Gimlet is considered an accessory dwelling unit and is located in Atlanta, GA. It’s the first permitted residential container structure in the city and makes use of space by combining a 40′ and 20′ high cube container. We’re the homeowners so everything we’re doing is on our own (and with the help of some professionals as needed). One of our favorite components is that our bathroom has a direct door to the outside, not only allowing easy access during cookouts, but also giving guests that may like to stay in @eldonthebus personal access to a full bathroom. We can’t wait to host backyard gatherings, creative residencies, and exciting guests within the space. Follow us at @casitacontainer as we approach our final three weeks of intense buildout, with the finish line in sight!






Q&A Interview:

1. How much do you think the entire project will cost you when you are finished?

We were able to do a lot of bartering for graphic design and marketing services, so our true bottom line won’t be the same as someone going out of pocket might expect. In the end, we will have gone out of pocket close to $65,000. Cost for such a project highly depends on where you live and the resources that are available.

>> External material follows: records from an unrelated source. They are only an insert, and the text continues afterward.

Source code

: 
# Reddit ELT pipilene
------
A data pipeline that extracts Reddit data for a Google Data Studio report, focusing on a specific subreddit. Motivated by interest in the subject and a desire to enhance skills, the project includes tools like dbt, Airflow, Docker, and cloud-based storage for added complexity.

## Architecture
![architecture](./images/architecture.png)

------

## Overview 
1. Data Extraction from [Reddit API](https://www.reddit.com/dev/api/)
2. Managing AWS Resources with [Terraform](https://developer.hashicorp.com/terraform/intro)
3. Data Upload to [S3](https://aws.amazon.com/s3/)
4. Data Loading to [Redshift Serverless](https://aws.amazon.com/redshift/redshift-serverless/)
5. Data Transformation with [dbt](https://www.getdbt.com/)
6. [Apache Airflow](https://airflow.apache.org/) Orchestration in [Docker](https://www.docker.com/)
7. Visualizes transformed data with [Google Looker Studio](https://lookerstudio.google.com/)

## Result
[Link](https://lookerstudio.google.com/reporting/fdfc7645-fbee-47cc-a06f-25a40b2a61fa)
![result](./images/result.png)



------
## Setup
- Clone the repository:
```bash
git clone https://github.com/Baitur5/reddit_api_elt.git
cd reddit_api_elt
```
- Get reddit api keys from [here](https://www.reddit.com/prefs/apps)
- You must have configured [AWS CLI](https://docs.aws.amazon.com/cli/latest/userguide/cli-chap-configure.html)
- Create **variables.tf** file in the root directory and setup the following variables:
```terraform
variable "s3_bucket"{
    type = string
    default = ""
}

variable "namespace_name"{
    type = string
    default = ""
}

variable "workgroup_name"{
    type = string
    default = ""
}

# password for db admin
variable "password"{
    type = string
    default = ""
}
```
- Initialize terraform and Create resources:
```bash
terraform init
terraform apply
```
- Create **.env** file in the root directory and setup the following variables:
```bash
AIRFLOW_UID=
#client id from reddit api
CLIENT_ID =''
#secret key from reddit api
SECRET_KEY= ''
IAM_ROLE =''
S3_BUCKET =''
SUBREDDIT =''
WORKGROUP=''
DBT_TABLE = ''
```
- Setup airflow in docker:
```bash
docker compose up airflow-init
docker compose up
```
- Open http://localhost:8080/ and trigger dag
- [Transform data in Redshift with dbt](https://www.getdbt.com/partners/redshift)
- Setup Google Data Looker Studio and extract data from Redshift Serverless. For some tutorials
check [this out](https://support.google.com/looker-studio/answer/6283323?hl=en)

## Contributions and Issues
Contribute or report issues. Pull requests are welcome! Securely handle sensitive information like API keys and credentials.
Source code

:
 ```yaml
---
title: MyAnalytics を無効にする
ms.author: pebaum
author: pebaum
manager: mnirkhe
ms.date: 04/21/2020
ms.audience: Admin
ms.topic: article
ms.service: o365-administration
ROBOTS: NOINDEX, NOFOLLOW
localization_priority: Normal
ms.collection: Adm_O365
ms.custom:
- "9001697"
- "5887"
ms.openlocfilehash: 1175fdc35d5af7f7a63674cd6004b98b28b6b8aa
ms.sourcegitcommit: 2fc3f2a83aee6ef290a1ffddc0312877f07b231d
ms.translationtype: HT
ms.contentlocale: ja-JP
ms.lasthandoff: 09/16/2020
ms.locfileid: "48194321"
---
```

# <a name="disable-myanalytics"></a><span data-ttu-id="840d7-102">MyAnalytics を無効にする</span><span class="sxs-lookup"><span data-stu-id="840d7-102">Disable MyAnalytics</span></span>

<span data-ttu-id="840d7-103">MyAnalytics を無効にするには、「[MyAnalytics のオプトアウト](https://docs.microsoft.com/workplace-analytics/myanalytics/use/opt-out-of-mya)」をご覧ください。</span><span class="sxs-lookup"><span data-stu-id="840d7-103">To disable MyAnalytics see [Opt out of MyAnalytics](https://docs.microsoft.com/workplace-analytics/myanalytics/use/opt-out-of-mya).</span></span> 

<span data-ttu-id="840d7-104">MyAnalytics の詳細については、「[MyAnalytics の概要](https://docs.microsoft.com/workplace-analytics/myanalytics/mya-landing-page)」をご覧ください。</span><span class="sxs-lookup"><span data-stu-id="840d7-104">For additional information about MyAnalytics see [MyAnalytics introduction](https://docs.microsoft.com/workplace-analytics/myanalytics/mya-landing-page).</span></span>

2. When do you think you guys will be finished?

Our goal is to be completely finished by early April!


3. Why did you decide to live in containers?

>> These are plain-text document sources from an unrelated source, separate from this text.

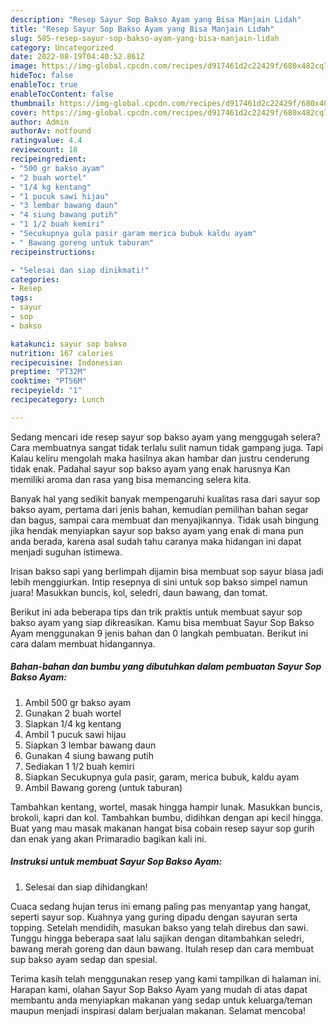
 ```yaml
---
description: "Resep Sayur Sop Bakso Ayam yang Bisa Manjain Lidah"
title: "Resep Sayur Sop Bakso Ayam yang Bisa Manjain Lidah"
slug: 585-resep-sayur-sop-bakso-ayam-yang-bisa-manjain-lidah
category: Uncategorized
date: 2022-08-19T04:40:52.861Z
image: https://img-global.cpcdn.com/recipes/d917461d2c22429f/680x482cq70/sayur-sop-bakso-ayam-foto-resep-utama.jpg
hideToc: false
enableToc: true
enableTocContent: false
thumbnail: https://img-global.cpcdn.com/recipes/d917461d2c22429f/680x482cq70/sayur-sop-bakso-ayam-foto-resep-utama.jpg
cover: https://img-global.cpcdn.com/recipes/d917461d2c22429f/680x482cq70/sayur-sop-bakso-ayam-foto-resep-utama.jpg
author: Admin
authorAv: notfound
ratingvalue: 4.4
reviewcount: 18
recipeingredient:
- "500 gr bakso ayam"
- "2 buah wortel"
- "1/4 kg kentang"
- "1 pucuk sawi hijau"
- "3 lembar bawang daun"
- "4 siung bawang putih"
- "1 1/2 buah kemiri"
- "Secukupnya gula pasir garam merica bubuk kaldu ayam"
- " Bawang goreng untuk taburan"
recipeinstructions:

- "Selesai dan siap dinikmati!"
categories:
- Resep
tags:
- sayur
- sop
- bakso

katakunci: sayur sop bakso 
nutrition: 167 calories
recipecuisine: Indonesian
preptime: "PT32M"
cooktime: "PT56M"
recipeyield: "1"
recipecategory: Lunch

---
```



Sedang mencari ide resep sayur sop bakso ayam yang menggugah selera? Cara membuatnya sangat tidak terlalu sulit namun tidak gampang juga. Tapi Kalau keliru mengolah maka hasilnya akan hambar dan justru cenderung tidak enak. Padahal sayur sop bakso ayam yang enak harusnya Kan memiliki aroma dan rasa yang bisa memancing selera kita.


Banyak hal yang sedikit banyak mempengaruhi kualitas rasa dari sayur sop bakso ayam, pertama dari jenis bahan, kemudian pemilihan bahan segar dan bagus, sampai cara membuat dan menyajikannya. Tidak usah bingung jika hendak menyiapkan sayur sop bakso ayam yang enak di mana pun anda berada, karena asal sudah tahu caranya maka hidangan ini dapat menjadi suguhan istimewa.

Irisan bakso sapi yang berlimpah dijamin bisa membuat sop sayur biasa jadi lebih menggiurkan. Intip resepnya di sini untuk sop bakso simpel namun juara! Masukkan buncis, kol, seledri, daun bawang, dan tomat.


Berikut ini ada beberapa tips dan trik praktis untuk membuat sayur sop bakso ayam yang siap dikreasikan. Kamu bisa membuat Sayur Sop Bakso Ayam menggunakan 9 jenis bahan dan 0 langkah pembuatan. Berikut ini cara dalam membuat hidangannya.

<!--inarticleads1-->

##### Bahan-bahan dan bumbu yang dibutuhkan dalam pembuatan Sayur Sop Bakso Ayam:

1. Ambil 500 gr bakso ayam
1. Gunakan 2 buah wortel
1. Siapkan 1/4 kg kentang
1. Ambil 1 pucuk sawi hijau
1. Siapkan 3 lembar bawang daun
1. Gunakan 4 siung bawang putih
1. Sediakan 1 1/2 buah kemiri
1. Siapkan Secukupnya gula pasir, garam, merica bubuk, kaldu ayam
1. Ambil  Bawang goreng (untuk taburan)


Tambahkan kentang, wortel, masak hingga hampir lunak. Masukkan buncis, brokoli, kapri dan kol. Tambahkan bumbu, didihkan dengan api kecil hingga. Buat yang mau masak makanan hangat bisa cobain resep sayur sop gurih dan enak yang akan Primaradio bagikan kali ini. 

<!--inarticleads2-->

##### Instruksi untuk membuat Sayur Sop Bakso Ayam:


1. Selesai dan siap dihidangkan!

Cuaca sedang hujan terus ini emang paling pas menyantap yang hangat, seperti sayur sop. Kuahnya yang guring dipadu dengan sayuran serta topping. Setelah mendidih, masukan bakso yang telah direbus dan sawi. Tunggu hingga beberapa saat lalu sajikan dengan ditambahkan seledri, bawang merah goreng dan daun bawang. Itulah resep dan cara membuat sup bakso ayam sedap dan spesial. 

Terima kasih telah menggunakan resep yang kami tampilkan di halaman ini. Harapan kami, olahan Sayur Sop Bakso Ayam yang mudah di atas dapat membantu anda menyiapkan makanan yang sedap untuk keluarga/teman maupun menjadi inspirasi dalam berjualan makanan. Selamat mencoba!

Once we finished @eldonthebus, we were officially bitten by the tiny house bug. A new ADU (accessory dwelling unit) ordinance was passed for our neighborhood in Atlanta allowing for a secondary dwelling unit. That was all the push we needed. After some research, building a container was a more affordable route than most, and also fit our tastes for the unique and curious. James designed the home, and worked with Line + Angle on developing the architectural plans used to submit for permits. We also had help from Smiley Structural Engineering on developing the system for attaching the containers safely and efficiently.


4. Was it easy to get it approved with the city and/or county?

We’ve been told that we are the first official licensed container house in Atlanta (though there are others that were grandfathered in). It was a long and tedious process, and by no means do they have it all figured out yet. But it was all worth it, for sure.


5. Have you visited other container homes before you decided to build yours?

Yes! The company that helped us fabricate the doors, windows, and other major components, Bolder Container Homes, had several demos that they showed at tiny house festivals which we were able to visit. We also explored a few of the grandfathered container homes already built in Atlanta to see what worked and didn’t work for us.


6. What have been your biggest challenges building?

Jen and I are doing a lot of the building ourselves in order to save money, so there are moments where all of the small things left can be overwhelming. We’ve done a good job at focusing one day at a time and putting things in more manageable categories. We’ve had to collaborate with contractors throughout the process for certain things, and that can be a stressful endeavor. You’re having to manage your time and work around theirs, and sometimes those don’t always align the way you hope. Thankfully, we’ve had some really great partners and support throughout the process that greatly outweighs any of the hiccups.


7. What has been your favorite moment thus far building your home?

Oh man, there are so many moments that have stood out. The first time both containers were in the backyard and were side by side was surreal. We finally got to visualize what this thing would feel like tucked into our yard. Other huge moments for us were when we painted the exterior of the containers, finished the deck, hooked up all of the electrical, and installed the drywall. It’s magical to be able to walk through the space and enter the rooms that had existed as just a drawn idea on paper initially. There are more to come too: the first time we run the shower, the first piece of furniture that’s in place, the landscaping to unify the container and the main home, our first night’s sleep. We can see those things happening very soon and we are so giddy about the prospect.


















Such an excellent interview! Thank you James and Jennifer for sharing your home with our readers. We can’t wait to see what the finish project looks like.


So what do you think? Would you live here?